Meet the owner of Babylon Cartel, the line that our favorite DJs are wearing.

Photo of Gianni by Mark Wrice, co-owner of Babylon Cartel

If Gianni Lee could have anything, it'd be everything. And he prefers it all be mixed together. He wants rap and soul in his dance music, and his clothing line is defined in musical terms. Fine art is thrown in there for good measure too. He's a producer, DJ, manager, and street wear company all rolled up in one. Regular mogul type.

Babylon Cartel, his clothing brand, is not only repped by cutting edge club artists like Swizzymack and Sliink, but also pop stars Rihanna and Iggy Azalea. While his name is considered strong enough to support MIA, he still keeps his ear to the street and helps put on new artists like the model and rapper Chynna from his hometown of Philly.


He's done his part to bring together various genres and scenes too. Whether it be bringing club music to the Brooklyn Barrelhouse rap blog, DJing at DC's Trillectro fest, or remixing and collaborating with vocalists new to dance music, it just comes natural to him. He's always been something of a weirdo, and it's his strong suit.

Below he talks about his hood, club music, breaking down boundaries, Rihanna, and his vision of the future for dance music.

THUMP: You grew up in Philly?

Giani Lee: I grew up in West Philly to be exact, on the 5400 block of Delancey St. We called it D-Block for short. D-Block is crazy. People getting shot, crackheads fighting, girls getting pregnant. I was in the middle of some crazy things, but D-Block—or even West Philly as a whole—has a very great family ethic. We were all family and I learned a lot about loyalty and keeping friends around me from living in the hood. But I was the outcast. The weirdo. So I had to live with that, too. But I embraced it because I knew there was more beyond 54th St.! Also, my mom was so hard on me to follow my artistic passions.

I got in fights all the time. I'd come back with cuts and bruises and my mom would make me go back out and whip some ass [laughs]. I wasn't bullied, but I definitely was tried for being different. I would sit in the classroom and finish my work then sketch Dragonball Z characters.

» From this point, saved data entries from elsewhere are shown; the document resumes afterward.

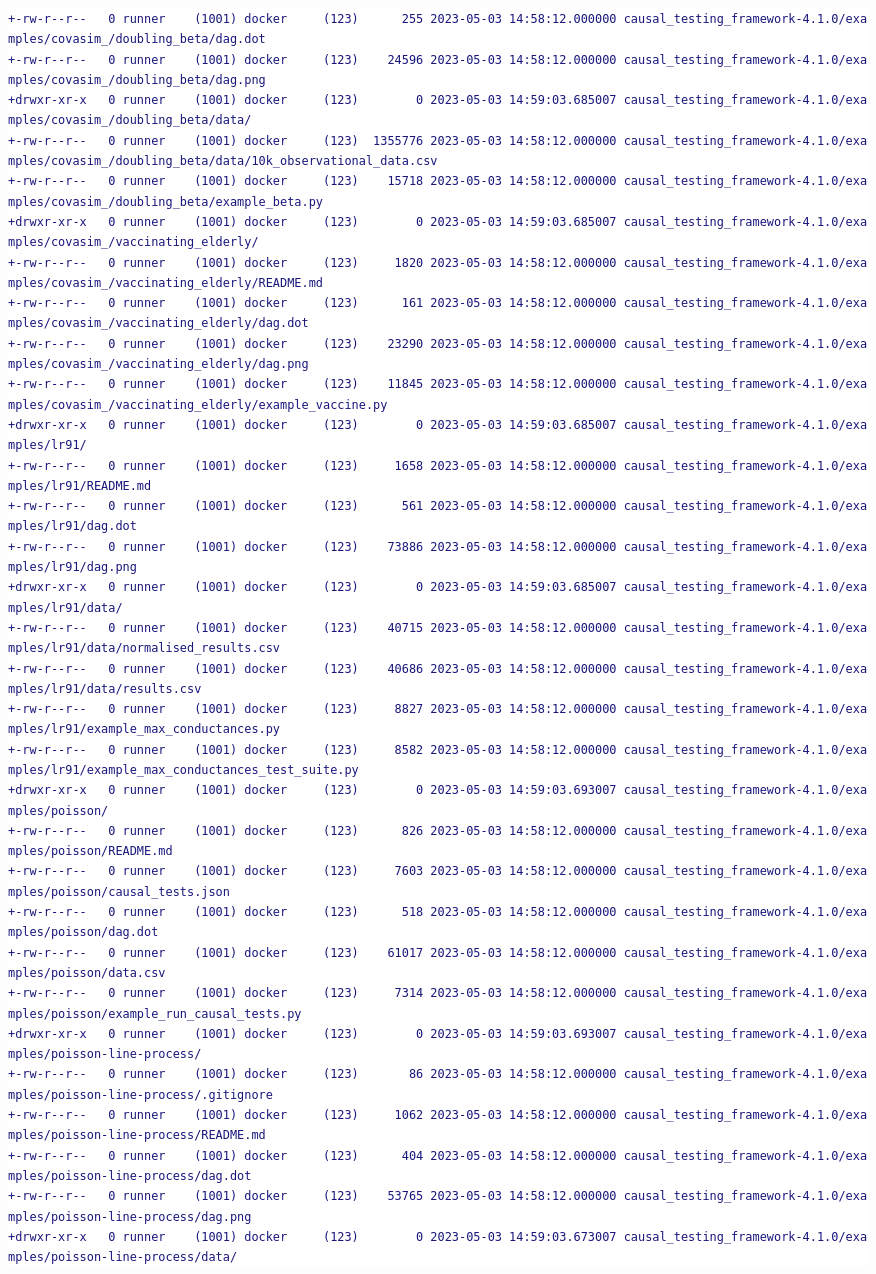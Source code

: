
 ```diff
+-rw-r--r--   0 runner    (1001) docker     (123)      255 2023-05-03 14:58:12.000000 causal_testing_framework-4.1.0/examples/covasim_/doubling_beta/dag.dot
+-rw-r--r--   0 runner    (1001) docker     (123)    24596 2023-05-03 14:58:12.000000 causal_testing_framework-4.1.0/examples/covasim_/doubling_beta/dag.png
+drwxr-xr-x   0 runner    (1001) docker     (123)        0 2023-05-03 14:59:03.685007 causal_testing_framework-4.1.0/examples/covasim_/doubling_beta/data/
+-rw-r--r--   0 runner    (1001) docker     (123)  1355776 2023-05-03 14:58:12.000000 causal_testing_framework-4.1.0/examples/covasim_/doubling_beta/data/10k_observational_data.csv
+-rw-r--r--   0 runner    (1001) docker     (123)    15718 2023-05-03 14:58:12.000000 causal_testing_framework-4.1.0/examples/covasim_/doubling_beta/example_beta.py
+drwxr-xr-x   0 runner    (1001) docker     (123)        0 2023-05-03 14:59:03.685007 causal_testing_framework-4.1.0/examples/covasim_/vaccinating_elderly/
+-rw-r--r--   0 runner    (1001) docker     (123)     1820 2023-05-03 14:58:12.000000 causal_testing_framework-4.1.0/examples/covasim_/vaccinating_elderly/README.md
+-rw-r--r--   0 runner    (1001) docker     (123)      161 2023-05-03 14:58:12.000000 causal_testing_framework-4.1.0/examples/covasim_/vaccinating_elderly/dag.dot
+-rw-r--r--   0 runner    (1001) docker     (123)    23290 2023-05-03 14:58:12.000000 causal_testing_framework-4.1.0/examples/covasim_/vaccinating_elderly/dag.png
+-rw-r--r--   0 runner    (1001) docker     (123)    11845 2023-05-03 14:58:12.000000 causal_testing_framework-4.1.0/examples/covasim_/vaccinating_elderly/example_vaccine.py
+drwxr-xr-x   0 runner    (1001) docker     (123)        0 2023-05-03 14:59:03.685007 causal_testing_framework-4.1.0/examples/lr91/
+-rw-r--r--   0 runner    (1001) docker     (123)     1658 2023-05-03 14:58:12.000000 causal_testing_framework-4.1.0/examples/lr91/README.md
+-rw-r--r--   0 runner    (1001) docker     (123)      561 2023-05-03 14:58:12.000000 causal_testing_framework-4.1.0/examples/lr91/dag.dot
+-rw-r--r--   0 runner    (1001) docker     (123)    73886 2023-05-03 14:58:12.000000 causal_testing_framework-4.1.0/examples/lr91/dag.png
+drwxr-xr-x   0 runner    (1001) docker     (123)        0 2023-05-03 14:59:03.685007 causal_testing_framework-4.1.0/examples/lr91/data/
+-rw-r--r--   0 runner    (1001) docker     (123)    40715 2023-05-03 14:58:12.000000 causal_testing_framework-4.1.0/examples/lr91/data/normalised_results.csv
+-rw-r--r--   0 runner    (1001) docker     (123)    40686 2023-05-03 14:58:12.000000 causal_testing_framework-4.1.0/examples/lr91/data/results.csv
+-rw-r--r--   0 runner    (1001) docker     (123)     8827 2023-05-03 14:58:12.000000 causal_testing_framework-4.1.0/examples/lr91/example_max_conductances.py
+-rw-r--r--   0 runner    (1001) docker     (123)     8582 2023-05-03 14:58:12.000000 causal_testing_framework-4.1.0/examples/lr91/example_max_conductances_test_suite.py
+drwxr-xr-x   0 runner    (1001) docker     (123)        0 2023-05-03 14:59:03.693007 causal_testing_framework-4.1.0/examples/poisson/
+-rw-r--r--   0 runner    (1001) docker     (123)      826 2023-05-03 14:58:12.000000 causal_testing_framework-4.1.0/examples/poisson/README.md
+-rw-r--r--   0 runner    (1001) docker     (123)     7603 2023-05-03 14:58:12.000000 causal_testing_framework-4.1.0/examples/poisson/causal_tests.json
+-rw-r--r--   0 runner    (1001) docker     (123)      518 2023-05-03 14:58:12.000000 causal_testing_framework-4.1.0/examples/poisson/dag.dot
+-rw-r--r--   0 runner    (1001) docker     (123)    61017 2023-05-03 14:58:12.000000 causal_testing_framework-4.1.0/examples/poisson/data.csv
+-rw-r--r--   0 runner    (1001) docker     (123)     7314 2023-05-03 14:58:12.000000 causal_testing_framework-4.1.0/examples/poisson/example_run_causal_tests.py
+drwxr-xr-x   0 runner    (1001) docker     (123)        0 2023-05-03 14:59:03.693007 causal_testing_framework-4.1.0/examples/poisson-line-process/
+-rw-r--r--   0 runner    (1001) docker     (123)       86 2023-05-03 14:58:12.000000 causal_testing_framework-4.1.0/examples/poisson-line-process/.gitignore
+-rw-r--r--   0 runner    (1001) docker     (123)     1062 2023-05-03 14:58:12.000000 causal_testing_framework-4.1.0/examples/poisson-line-process/README.md
+-rw-r--r--   0 runner    (1001) docker     (123)      404 2023-05-03 14:58:12.000000 causal_testing_framework-4.1.0/examples/poisson-line-process/dag.dot
+-rw-r--r--   0 runner    (1001) docker     (123)    53765 2023-05-03 14:58:12.000000 causal_testing_framework-4.1.0/examples/poisson-line-process/dag.png
+drwxr-xr-x   0 runner    (1001) docker     (123)        0 2023-05-03 14:59:03.673007 causal_testing_framework-4.1.0/examples/poisson-line-process/data/
```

I was in this class called "mentally gifted" and best believe I got hell for that. [laughs]… It was a constant battle between being cool and being smart. But it helped me appreciate both sides. I studied Communications and Broadcasting at Temple. I figured I could learn art on my own… I came from a poor household, so I wanted to study something conventional that could get me a job when I graduated. Didn't want to be a starving artist.


Why'd you move to LA?
I just moved out to LA a little over a year ago, but I haven't really gotten to experience it fully because I'm always back and fourth on the East Coast. Its great to bounce back and fourth. I like the energy in LA and the scenery. I try to stay in the East Coast at least once a month… I needed more opportunity in the realm of music and fashion. I wanted to go to New York at first, but LA has great weather, so I was working on getting a job at a magazine, but when it fell through, I said, "FUCK IT!" I'm moving to Cali…

So your mother supported your art?
My mother was signed to a few modeling agencies when she was younger, Reinhard being one of them. And she got a lot of work… she was actually in Newport ads from the 70s; so she was aware of my talents in the creative field and she supported them.

How'd you get into street wear?

Well, I don't really like the term street wear, but I accept it. But I was always a fan of Pharrell's music, and I would be in my house as a teenager trying to re-create his sound, especially his snares. I love the Neptunes snares [laughs]. Then when he ventured into clothing fter linking up with Nigo, I was like, "I can do this too!" I want to be like Pharrell when I grow up.

When did you start producing?
I've been messing around with it since I was 16 . But I became officially dedicated to the craft last year. When I remixed a song by The XX, it got a lot of views for some guy from Philly that decided to open up a Soundcloud account [laughs].


Were you a part of the party music scene as a kid?
Yeah I was actually! But I was more the guy that danced to all of the music. We would go to 52nd St. and buy a bunch of Baltimore club compilations on CDs. Then when I got to college, all the DJs had crates full of old Blaqstarr. We would do the Wu-Tang at parties. I was a promoter at the time, a college promoter. After getting doubl booked for a Diplo party, I realized that people—as in "white people"—listened to and played Baltimore club. I didn't know it was a movement. And I didn't know Diplo was the one curating all of it. I just thought they were some hipster guys that liked Bmore club.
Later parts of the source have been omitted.